With great foresight, Schuman argued that the solidarity of production between France and Germany would make it plain that any war in Europe "becomes not merely unthinkable, but materially impossible". In short, a commercial and economic means to realise a decidedly political end. Furthermore, Schuman saw this as a first step in a grander evolution. As he put it "Europe will not be made all at once, or according to a single plan. It will be built through concrete achievements which first create a defacto solidarity". This incremental approach has continued. Ever since the treaty establishing the European Coal and Steel Community in 1951, the European Union has continued to integrate and expand, from the initial six members to nine, 10, 12 to the current 15. We are now on the cusp of another great political and economic transformation with the largest expansion in the EU's history to an EU of 25.

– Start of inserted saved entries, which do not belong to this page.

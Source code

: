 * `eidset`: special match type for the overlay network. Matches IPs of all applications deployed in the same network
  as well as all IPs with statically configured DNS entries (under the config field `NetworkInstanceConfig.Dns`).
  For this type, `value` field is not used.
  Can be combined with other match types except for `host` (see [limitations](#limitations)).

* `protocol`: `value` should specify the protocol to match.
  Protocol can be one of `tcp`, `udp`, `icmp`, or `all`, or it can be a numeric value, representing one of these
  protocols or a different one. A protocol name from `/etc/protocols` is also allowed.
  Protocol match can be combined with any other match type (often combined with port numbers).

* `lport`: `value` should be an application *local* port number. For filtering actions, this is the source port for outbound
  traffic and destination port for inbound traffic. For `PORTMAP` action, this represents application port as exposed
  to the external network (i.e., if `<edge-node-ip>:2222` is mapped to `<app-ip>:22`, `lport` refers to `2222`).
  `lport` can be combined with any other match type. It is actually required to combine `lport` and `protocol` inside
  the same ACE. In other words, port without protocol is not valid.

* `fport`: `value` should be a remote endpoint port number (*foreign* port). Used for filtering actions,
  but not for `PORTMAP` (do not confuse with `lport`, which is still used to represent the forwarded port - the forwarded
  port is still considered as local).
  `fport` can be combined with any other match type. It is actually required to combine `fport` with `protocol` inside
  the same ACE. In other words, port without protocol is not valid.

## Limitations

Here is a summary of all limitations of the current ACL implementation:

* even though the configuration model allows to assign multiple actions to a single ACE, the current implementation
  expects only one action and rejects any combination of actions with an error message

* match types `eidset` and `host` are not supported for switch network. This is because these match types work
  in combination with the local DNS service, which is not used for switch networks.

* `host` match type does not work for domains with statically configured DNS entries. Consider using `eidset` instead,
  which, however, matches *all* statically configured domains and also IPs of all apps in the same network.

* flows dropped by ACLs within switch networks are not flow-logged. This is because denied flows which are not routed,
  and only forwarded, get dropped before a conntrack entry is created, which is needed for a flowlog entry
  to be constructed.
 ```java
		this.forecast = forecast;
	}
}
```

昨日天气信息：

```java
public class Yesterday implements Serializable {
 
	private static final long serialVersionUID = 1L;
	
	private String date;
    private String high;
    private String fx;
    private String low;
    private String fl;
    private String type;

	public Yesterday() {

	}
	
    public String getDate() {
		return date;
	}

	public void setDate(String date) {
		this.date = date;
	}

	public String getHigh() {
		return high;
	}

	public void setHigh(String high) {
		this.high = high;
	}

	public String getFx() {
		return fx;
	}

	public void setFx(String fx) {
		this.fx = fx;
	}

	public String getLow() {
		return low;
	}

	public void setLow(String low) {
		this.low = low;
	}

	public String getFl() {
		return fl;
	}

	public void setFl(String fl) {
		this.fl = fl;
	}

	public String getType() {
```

This new European Union will have over 450 million citizens. Its GDP will be one quarter of the world's total GDP (on a purchasing power parity basis), and it will account for nearly 38 per cent of world trade. Beyond its global economic significance, it also has the potential to exert increased strategic weight and influence in international diplomacy. Put simply, enlargement to an EU of 25 members will have a major impact within Europe and globally.
The European Union has already created stability across a continent which has historically been scarred by war, ethnic division and antagonistic ideology.
The prospect of EU membership alone has been a powerful incentive amongst aspirants to embrace habits of democracy and economic liberalisation. As we convene today, 10 new countries will sign the Accession Treaty in Athens. With full membership from May 2004, they will be bound to legal and institutional norms of good governance, transparency and openness. More countries - including Bulgaria, Romania and Turkey are already formal candidates and others aspire to join.
Australian interests.
Let me now turn to Australia's enduring interests in all of this. In our recent White Paper "Advancing the National Interest", we devoted a chapter to Europe and the EU: a powerful statement of the importance we attach to our relations.
The EU, taken a single entity, is our biggest trade and investment partner. We have substantial bilateral relationships with many European countries. We have close people-to-people links - 88 percent of Australians have European ethnic origins. The accession of 10 new members will engender both new opportunities and new challenges in our partnership. Europe's ambitious agenda has many facets, almost all of which will impinge on Australia's interests. Enlargement will see collective policy orientations across a wider ambit of issues.
An enlarged EU will have an even stronger capacity to assert its policy goals as international benchmarks. It is axiomatic that a larger, increasingly powerful European bloc will increase the EU's capacity to support or disadvantage us. With 25 votes in multilateral fora, the EU will have substantial weight in international affairs. But with that weight comes responsibility- a responsibility to be fully aware of the international dimensions of its own actions, and to take full account of the interests of others.
Our concern is that as Europe becomes ever more intensely focused on managing the practicalities and politics of greater union, it not lose focus on engagement with third countries and with other regions. This makes it all the more necessary for Australia to be an alert and active partner. The White Paper sets out the need for creative strategies in our engagement with the new EU and makes clear that we see a key role for the EU in our region. It reaffirms the relevance of our current approach: vigorous engagement with EU central institutions as well as strong capitals-based advocacy. The frequency and breadth of our high-level meetings allow us to deepen dialogue with the EU on areas of common purpose and to explore the "give" in areas of difference.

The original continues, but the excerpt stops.